** Try it **
In the records below, the line with "기준 3년차: $T(3)" opens the range and the line with "Cependant les erreurs" closes it; print that range exactly and nothing else.

** Given entries **
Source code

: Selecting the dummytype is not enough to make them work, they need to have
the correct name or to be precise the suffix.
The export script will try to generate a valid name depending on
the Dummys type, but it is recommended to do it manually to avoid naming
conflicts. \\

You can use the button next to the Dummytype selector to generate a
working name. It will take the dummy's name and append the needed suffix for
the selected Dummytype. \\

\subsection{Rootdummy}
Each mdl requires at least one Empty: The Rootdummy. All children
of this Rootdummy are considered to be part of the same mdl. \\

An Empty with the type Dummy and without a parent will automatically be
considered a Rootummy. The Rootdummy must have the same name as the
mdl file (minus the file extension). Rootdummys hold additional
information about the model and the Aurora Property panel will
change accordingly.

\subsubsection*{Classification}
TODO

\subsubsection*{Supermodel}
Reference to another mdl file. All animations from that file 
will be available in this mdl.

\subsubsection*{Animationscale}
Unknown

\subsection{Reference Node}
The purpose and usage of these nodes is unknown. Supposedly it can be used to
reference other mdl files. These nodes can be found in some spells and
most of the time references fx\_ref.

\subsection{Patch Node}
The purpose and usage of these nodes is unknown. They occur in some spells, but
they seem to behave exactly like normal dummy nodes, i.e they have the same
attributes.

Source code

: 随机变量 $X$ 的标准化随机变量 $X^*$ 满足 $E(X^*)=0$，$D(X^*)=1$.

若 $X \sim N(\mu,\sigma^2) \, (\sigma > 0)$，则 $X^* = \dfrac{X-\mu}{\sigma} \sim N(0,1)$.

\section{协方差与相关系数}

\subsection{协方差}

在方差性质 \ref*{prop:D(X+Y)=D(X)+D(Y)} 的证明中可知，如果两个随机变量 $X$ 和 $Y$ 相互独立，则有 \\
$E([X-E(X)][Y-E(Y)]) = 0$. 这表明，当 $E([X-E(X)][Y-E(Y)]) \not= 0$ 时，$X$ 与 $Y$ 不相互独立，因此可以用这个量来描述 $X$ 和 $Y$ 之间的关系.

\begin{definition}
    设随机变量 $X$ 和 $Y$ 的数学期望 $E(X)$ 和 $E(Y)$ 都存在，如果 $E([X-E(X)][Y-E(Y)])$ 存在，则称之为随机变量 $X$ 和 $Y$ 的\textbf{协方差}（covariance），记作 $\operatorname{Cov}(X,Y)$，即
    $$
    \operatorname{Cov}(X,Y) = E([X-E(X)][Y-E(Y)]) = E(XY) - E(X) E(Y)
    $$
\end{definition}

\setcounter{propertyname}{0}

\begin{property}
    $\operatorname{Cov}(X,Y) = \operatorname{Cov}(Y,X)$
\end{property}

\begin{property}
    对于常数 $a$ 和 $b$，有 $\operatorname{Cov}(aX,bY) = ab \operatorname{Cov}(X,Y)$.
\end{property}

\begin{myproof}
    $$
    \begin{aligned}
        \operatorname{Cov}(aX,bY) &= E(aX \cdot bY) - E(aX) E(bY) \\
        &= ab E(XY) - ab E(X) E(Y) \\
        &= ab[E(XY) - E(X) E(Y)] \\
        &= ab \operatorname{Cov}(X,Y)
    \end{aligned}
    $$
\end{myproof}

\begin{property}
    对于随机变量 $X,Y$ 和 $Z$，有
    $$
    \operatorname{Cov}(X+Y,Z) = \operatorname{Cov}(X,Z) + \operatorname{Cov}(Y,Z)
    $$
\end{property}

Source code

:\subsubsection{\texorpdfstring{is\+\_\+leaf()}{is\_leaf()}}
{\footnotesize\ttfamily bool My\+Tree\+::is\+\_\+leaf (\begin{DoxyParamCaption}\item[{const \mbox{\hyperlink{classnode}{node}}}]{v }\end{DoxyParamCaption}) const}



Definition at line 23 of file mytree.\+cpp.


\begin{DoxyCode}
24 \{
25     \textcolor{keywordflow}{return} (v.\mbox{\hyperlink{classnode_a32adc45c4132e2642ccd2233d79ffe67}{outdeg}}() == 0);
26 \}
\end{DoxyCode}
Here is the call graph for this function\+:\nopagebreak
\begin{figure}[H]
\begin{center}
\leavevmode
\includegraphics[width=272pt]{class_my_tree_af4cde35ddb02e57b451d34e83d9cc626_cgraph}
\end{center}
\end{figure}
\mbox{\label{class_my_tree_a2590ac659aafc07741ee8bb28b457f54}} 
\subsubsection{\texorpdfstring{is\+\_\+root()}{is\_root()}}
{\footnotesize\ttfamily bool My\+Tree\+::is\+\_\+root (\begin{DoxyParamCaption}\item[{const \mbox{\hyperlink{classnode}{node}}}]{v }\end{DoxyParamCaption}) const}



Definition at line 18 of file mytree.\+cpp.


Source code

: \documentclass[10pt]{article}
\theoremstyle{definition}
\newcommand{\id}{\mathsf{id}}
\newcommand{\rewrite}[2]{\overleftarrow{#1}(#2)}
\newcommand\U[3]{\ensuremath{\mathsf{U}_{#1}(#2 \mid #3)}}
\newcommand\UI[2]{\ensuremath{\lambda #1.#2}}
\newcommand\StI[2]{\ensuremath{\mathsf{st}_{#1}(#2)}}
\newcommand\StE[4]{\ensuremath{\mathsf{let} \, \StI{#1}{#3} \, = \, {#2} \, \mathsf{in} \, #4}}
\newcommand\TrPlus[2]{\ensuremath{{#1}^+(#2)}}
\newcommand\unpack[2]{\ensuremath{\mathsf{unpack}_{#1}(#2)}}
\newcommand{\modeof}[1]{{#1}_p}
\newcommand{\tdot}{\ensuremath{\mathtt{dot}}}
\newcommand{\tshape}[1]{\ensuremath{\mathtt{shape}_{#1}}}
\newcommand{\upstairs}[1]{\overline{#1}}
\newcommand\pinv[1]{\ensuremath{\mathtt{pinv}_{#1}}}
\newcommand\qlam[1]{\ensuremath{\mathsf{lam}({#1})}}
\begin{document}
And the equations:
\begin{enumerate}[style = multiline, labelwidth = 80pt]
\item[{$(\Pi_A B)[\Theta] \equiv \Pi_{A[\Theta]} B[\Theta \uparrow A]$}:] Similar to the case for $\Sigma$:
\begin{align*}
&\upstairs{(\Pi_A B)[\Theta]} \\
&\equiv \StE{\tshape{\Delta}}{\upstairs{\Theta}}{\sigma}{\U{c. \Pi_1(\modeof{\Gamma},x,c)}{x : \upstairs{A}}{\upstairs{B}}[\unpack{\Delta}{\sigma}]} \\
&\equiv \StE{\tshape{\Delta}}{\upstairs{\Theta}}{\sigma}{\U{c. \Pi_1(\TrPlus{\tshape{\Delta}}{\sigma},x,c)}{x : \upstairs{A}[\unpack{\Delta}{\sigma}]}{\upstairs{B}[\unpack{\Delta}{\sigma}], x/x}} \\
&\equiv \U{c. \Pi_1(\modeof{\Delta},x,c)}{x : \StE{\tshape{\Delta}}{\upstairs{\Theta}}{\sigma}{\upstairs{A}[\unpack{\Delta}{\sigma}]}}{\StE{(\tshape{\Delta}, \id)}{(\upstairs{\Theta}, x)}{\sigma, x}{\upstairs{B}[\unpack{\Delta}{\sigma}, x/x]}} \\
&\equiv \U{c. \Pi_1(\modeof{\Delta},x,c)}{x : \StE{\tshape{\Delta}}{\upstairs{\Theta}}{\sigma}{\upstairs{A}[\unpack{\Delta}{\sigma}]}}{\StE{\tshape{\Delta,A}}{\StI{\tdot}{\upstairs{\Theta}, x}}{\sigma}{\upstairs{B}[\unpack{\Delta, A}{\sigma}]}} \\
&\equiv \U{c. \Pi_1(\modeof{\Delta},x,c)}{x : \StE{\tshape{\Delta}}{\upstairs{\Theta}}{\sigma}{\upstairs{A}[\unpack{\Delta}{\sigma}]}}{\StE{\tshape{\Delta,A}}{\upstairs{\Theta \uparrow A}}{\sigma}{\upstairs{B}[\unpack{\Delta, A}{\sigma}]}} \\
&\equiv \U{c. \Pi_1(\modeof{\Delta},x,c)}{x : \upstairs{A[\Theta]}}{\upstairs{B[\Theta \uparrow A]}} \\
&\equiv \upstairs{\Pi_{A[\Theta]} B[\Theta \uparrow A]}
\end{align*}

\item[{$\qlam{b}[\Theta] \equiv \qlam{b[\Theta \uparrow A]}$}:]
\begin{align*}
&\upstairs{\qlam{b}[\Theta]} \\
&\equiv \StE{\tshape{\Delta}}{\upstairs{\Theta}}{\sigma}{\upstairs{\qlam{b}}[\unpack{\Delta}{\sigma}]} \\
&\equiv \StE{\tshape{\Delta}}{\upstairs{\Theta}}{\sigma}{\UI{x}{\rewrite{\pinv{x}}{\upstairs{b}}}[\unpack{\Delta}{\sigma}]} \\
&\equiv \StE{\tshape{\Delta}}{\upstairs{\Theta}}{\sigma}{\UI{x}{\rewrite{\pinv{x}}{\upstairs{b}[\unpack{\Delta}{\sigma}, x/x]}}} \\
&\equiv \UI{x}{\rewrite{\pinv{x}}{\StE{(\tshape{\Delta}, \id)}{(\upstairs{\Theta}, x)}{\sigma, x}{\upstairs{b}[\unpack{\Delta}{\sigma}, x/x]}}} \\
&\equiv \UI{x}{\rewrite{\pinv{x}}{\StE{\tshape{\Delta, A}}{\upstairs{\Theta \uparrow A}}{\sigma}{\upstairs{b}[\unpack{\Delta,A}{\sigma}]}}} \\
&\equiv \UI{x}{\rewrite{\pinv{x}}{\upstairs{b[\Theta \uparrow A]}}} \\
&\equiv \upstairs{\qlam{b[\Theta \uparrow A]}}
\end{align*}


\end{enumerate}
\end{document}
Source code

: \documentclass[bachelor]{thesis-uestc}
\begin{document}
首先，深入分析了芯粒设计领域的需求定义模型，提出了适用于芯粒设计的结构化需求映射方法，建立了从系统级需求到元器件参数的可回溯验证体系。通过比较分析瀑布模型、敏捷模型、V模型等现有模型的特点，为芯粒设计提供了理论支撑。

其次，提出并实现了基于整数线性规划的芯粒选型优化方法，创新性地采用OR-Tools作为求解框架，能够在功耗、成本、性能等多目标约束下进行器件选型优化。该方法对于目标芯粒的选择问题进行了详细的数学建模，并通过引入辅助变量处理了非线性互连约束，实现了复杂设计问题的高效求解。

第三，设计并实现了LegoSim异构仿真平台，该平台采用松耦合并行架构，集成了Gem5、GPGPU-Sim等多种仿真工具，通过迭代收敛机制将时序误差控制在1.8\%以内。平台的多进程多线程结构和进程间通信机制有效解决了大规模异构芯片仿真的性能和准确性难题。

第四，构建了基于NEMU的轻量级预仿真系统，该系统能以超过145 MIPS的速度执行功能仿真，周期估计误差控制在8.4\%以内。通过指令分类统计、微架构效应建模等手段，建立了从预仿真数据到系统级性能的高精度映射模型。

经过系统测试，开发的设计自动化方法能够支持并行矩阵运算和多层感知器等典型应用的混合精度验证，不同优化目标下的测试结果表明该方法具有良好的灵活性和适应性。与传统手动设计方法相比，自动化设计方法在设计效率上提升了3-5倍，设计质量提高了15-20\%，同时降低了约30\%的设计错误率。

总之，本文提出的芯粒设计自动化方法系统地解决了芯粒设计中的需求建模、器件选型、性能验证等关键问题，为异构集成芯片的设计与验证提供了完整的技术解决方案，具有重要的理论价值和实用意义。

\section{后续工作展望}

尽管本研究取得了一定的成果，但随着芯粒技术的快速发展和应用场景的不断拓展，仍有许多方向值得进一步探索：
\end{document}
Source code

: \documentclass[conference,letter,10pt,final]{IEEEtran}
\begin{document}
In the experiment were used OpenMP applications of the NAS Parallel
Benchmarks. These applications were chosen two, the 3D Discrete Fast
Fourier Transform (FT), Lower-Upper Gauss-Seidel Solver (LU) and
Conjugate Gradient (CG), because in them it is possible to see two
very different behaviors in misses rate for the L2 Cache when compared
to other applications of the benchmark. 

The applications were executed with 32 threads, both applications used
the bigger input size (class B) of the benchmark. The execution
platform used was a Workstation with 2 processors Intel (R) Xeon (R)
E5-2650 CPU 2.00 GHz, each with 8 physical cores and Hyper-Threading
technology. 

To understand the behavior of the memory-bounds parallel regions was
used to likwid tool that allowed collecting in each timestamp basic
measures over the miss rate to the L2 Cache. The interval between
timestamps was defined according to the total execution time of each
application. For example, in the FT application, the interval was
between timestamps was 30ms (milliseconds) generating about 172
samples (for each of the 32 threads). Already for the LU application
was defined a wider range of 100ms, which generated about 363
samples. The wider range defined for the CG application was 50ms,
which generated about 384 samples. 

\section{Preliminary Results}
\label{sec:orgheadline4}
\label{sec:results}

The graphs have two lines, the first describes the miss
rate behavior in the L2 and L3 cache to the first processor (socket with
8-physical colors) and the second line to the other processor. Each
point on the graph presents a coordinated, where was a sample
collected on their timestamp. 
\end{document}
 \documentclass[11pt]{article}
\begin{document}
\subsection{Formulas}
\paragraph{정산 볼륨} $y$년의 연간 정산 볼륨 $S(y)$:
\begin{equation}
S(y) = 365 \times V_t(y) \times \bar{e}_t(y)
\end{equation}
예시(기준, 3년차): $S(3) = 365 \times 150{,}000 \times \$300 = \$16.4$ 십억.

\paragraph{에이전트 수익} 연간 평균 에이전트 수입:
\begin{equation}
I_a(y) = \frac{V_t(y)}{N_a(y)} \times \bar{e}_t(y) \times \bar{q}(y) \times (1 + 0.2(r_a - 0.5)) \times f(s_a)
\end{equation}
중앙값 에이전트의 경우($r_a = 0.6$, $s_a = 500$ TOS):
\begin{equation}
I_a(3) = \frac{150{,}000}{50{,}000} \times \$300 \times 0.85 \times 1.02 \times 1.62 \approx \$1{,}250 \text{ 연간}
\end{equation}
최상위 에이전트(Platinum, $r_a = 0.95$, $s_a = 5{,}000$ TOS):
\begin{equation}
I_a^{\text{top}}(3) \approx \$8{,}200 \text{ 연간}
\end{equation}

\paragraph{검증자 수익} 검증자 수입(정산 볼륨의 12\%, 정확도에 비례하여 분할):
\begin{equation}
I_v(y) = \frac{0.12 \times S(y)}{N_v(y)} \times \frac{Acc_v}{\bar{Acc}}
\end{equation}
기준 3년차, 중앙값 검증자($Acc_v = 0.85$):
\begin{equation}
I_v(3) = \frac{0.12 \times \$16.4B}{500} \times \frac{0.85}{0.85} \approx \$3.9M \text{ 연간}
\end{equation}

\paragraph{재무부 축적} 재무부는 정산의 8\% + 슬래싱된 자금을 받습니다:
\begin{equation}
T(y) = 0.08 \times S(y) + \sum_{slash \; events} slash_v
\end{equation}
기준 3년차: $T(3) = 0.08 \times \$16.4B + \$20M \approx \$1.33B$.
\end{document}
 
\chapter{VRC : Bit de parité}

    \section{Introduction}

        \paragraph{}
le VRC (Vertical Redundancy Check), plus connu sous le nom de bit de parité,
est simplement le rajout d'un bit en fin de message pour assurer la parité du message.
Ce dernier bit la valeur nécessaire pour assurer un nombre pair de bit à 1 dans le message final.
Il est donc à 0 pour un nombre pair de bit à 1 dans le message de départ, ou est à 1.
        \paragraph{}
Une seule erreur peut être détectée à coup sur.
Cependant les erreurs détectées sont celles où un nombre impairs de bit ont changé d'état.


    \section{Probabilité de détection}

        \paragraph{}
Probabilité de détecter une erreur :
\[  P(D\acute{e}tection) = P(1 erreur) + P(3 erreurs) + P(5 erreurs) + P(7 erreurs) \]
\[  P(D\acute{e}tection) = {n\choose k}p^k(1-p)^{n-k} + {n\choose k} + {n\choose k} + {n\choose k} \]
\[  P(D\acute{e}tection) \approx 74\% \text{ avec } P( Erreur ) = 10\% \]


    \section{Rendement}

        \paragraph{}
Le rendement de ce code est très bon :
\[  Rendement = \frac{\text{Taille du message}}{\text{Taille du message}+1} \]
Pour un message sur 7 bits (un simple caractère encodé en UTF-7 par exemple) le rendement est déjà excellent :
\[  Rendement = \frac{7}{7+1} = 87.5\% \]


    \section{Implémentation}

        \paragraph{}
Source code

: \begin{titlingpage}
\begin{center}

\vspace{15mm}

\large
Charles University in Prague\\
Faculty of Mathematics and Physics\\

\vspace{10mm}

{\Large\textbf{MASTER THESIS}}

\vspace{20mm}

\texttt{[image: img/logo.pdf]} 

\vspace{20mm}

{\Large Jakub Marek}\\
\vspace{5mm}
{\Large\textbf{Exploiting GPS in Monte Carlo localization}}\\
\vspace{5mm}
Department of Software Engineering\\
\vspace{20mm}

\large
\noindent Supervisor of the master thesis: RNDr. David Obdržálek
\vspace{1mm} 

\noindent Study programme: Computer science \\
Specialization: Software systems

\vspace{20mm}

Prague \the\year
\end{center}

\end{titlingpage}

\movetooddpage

** Expected answer **
기준 3년차: $T(3) = 0.08 \times \$16.4B + \$20M \approx \$1.33B$.
\end{document}
 
\chapter{VRC : Bit de parité}

    \section{Introduction}

        \paragraph{}
le VRC (Vertical Redundancy Check), plus connu sous le nom de bit de parité,
est simplement le rajout d'un bit en fin de message pour assurer la parité du message.
Ce dernier bit la valeur nécessaire pour assurer un nombre pair de bit à 1 dans le message final.
Il est donc à 0 pour un nombre pair de bit à 1 dans le message de départ, ou est à 1.
        \paragraph{}
Une seule erreur peut être détectée à coup sur.
Cependant les erreurs détectées sont celles où un nombre impairs de bit ont changé d'état.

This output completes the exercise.